Six mois plus tard : Revenu à ses préoccupations ordinaires et ses liens familiaux, professionnels, conjugaux et amicaux, chaque individu décrit l'aventure comme "unique" et décrit "son" expérience en minimisant le rôle qu'ont joué les autres participants. Ses choix individuels sont mis en avant et sont mis en relief sa prise de recul sur chaque évènement ayant émaillé son quotidien. Les relations intenses, et parfois intimes, ayant eu lieu durant leur séjour sont pour la plupart réduites à une forme de divertissement, voire entièrement tues. Les rares individus ayant poursuivi ces relations se disent "déçue" de ce retour à la réalité, et cherchent à renouer en vain avec certains participants. Deux participants ont tenté de mettre fin à leurs jours quelques mois après la fin de l'expérience.
Comment expliquer qu'en un temps si court des personnes ne se connaissant pas puisse se convaincre d'avoir intérêt à se rapprocher de telles personnes plutôt que telles autres ?

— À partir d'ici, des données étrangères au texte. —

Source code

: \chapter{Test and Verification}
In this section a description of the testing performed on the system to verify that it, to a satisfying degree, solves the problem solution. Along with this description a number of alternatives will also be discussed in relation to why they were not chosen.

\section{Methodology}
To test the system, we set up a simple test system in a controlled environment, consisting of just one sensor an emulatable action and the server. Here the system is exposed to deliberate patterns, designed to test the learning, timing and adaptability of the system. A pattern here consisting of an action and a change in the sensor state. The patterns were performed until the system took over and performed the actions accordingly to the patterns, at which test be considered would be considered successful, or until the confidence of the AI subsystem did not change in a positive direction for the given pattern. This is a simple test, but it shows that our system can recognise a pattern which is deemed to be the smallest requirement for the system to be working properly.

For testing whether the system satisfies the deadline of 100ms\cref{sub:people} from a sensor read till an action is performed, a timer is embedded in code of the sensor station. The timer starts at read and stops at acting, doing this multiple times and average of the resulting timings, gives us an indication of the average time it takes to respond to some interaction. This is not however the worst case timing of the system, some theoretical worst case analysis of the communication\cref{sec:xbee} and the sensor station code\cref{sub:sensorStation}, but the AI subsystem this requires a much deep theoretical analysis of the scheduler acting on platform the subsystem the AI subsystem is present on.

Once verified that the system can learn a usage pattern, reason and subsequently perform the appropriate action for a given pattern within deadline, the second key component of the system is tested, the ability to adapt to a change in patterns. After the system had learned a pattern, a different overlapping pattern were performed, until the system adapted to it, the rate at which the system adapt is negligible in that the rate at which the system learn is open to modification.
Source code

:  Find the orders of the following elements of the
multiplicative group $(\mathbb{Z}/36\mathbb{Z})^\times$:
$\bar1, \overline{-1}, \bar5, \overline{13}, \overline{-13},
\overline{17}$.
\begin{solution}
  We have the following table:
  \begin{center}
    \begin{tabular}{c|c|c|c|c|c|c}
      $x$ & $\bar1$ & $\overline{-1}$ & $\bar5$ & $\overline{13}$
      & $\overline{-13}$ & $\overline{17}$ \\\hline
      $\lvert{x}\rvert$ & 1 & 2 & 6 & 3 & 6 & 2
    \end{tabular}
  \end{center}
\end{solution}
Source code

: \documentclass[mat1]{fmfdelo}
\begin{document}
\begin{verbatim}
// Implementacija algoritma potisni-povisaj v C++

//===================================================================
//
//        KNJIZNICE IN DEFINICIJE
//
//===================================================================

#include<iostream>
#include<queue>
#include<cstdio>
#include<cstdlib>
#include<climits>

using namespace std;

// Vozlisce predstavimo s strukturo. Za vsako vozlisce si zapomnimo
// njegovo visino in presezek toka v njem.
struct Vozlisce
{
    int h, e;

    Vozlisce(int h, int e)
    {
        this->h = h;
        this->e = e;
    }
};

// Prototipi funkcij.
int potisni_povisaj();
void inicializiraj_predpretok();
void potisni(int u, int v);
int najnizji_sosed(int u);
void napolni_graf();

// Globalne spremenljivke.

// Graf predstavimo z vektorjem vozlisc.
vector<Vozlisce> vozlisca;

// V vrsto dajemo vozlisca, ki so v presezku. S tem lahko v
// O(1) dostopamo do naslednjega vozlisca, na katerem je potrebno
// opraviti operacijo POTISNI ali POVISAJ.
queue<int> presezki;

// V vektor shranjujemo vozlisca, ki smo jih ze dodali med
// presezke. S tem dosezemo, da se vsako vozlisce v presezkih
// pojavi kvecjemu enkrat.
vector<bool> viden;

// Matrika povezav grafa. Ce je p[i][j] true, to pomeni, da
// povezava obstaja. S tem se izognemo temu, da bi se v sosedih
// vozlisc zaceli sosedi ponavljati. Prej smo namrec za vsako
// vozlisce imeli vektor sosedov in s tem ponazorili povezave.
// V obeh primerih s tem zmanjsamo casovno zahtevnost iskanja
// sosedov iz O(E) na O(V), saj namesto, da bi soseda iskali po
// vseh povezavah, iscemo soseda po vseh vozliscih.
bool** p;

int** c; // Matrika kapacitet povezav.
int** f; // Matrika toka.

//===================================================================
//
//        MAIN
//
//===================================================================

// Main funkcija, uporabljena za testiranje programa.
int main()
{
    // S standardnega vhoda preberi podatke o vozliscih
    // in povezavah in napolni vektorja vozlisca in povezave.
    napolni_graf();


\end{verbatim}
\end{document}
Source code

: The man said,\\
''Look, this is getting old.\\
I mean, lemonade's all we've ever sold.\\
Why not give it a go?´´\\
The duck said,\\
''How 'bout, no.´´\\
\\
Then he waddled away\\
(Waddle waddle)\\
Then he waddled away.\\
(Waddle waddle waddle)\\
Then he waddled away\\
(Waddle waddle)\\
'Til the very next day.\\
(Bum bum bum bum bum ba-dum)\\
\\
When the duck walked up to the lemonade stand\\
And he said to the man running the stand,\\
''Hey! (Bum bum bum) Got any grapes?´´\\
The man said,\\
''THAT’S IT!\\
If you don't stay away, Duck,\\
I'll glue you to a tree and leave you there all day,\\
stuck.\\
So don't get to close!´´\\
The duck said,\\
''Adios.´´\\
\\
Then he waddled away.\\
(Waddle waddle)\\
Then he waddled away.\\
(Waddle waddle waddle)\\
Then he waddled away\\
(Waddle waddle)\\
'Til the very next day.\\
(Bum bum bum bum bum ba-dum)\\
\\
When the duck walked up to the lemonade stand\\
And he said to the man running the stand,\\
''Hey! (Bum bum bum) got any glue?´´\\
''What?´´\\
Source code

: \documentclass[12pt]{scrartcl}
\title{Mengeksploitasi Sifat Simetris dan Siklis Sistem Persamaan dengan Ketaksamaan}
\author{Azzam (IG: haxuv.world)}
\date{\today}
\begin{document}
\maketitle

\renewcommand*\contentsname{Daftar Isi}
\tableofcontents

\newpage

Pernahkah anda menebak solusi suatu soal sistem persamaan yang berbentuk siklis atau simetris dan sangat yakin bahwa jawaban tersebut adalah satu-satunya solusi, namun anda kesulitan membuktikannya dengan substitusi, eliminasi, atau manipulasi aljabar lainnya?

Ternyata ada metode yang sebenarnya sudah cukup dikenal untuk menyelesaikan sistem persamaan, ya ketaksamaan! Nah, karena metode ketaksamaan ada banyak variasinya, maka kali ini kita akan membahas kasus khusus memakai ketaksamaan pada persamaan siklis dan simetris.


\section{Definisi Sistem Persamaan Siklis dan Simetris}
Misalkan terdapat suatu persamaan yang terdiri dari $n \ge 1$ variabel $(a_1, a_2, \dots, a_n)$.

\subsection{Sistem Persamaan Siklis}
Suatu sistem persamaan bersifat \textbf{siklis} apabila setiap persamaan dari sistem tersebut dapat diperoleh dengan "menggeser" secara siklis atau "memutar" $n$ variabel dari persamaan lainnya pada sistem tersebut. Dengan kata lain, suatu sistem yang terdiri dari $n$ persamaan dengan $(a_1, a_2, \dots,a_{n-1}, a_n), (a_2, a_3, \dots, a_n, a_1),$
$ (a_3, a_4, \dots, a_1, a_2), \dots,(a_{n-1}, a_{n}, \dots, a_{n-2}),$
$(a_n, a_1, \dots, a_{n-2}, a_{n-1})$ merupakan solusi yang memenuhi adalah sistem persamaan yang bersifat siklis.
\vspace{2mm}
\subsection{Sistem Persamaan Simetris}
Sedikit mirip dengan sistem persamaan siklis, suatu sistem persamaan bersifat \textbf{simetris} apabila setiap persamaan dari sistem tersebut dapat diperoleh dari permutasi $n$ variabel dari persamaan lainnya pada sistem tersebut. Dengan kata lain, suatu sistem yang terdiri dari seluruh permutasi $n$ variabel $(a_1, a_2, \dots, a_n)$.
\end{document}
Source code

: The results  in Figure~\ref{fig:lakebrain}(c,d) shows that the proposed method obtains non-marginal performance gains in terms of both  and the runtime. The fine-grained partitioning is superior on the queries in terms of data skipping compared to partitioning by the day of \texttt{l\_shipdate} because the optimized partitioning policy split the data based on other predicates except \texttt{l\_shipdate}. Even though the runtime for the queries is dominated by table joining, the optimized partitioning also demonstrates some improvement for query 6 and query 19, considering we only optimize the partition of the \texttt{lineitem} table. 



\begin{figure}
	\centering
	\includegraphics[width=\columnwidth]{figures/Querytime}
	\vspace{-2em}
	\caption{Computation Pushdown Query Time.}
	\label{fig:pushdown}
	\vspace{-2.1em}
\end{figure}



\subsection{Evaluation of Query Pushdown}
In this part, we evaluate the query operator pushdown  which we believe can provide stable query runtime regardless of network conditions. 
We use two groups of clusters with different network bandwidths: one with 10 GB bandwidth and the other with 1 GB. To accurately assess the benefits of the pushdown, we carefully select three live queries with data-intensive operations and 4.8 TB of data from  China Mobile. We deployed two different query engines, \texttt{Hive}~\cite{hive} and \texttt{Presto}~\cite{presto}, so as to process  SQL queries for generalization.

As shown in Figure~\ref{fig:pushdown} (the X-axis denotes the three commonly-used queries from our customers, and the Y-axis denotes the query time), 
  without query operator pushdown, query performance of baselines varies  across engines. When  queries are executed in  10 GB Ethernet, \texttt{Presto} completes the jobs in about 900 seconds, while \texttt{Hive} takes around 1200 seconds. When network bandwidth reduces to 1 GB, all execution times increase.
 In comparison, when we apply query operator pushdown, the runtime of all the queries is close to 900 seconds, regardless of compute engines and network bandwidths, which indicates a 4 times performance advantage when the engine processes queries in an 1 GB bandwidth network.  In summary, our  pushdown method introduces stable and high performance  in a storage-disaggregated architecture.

La réponse avancée est qu'il n'existe à proprement parler aucun critère ayant d'importance. Ce qui nous convainc est le résultat d'un mécanisme primaire : le besoin de protection. Et pour cela, nous sommes prêts à tout, y compris formuler à l'égard d'autrui des reproches imaginaires, parce que l'intuition nous murmure que ça pourrait être bien vu par le groupe et donc nous permettre d'y faire notre place, et de nous mettre à l'abri.
Car, oui, loin, derrière des centaines de milliers d'année d'évolution, des dizaines de milliers encore de culture, de progrès et d'élaborations juridiques, nous restons intimement persuadés qu'un individu seul, celui que nous sommes, que nous restons au fond, comme le grain de sable sans le désert, n'existe pas sans la multitude.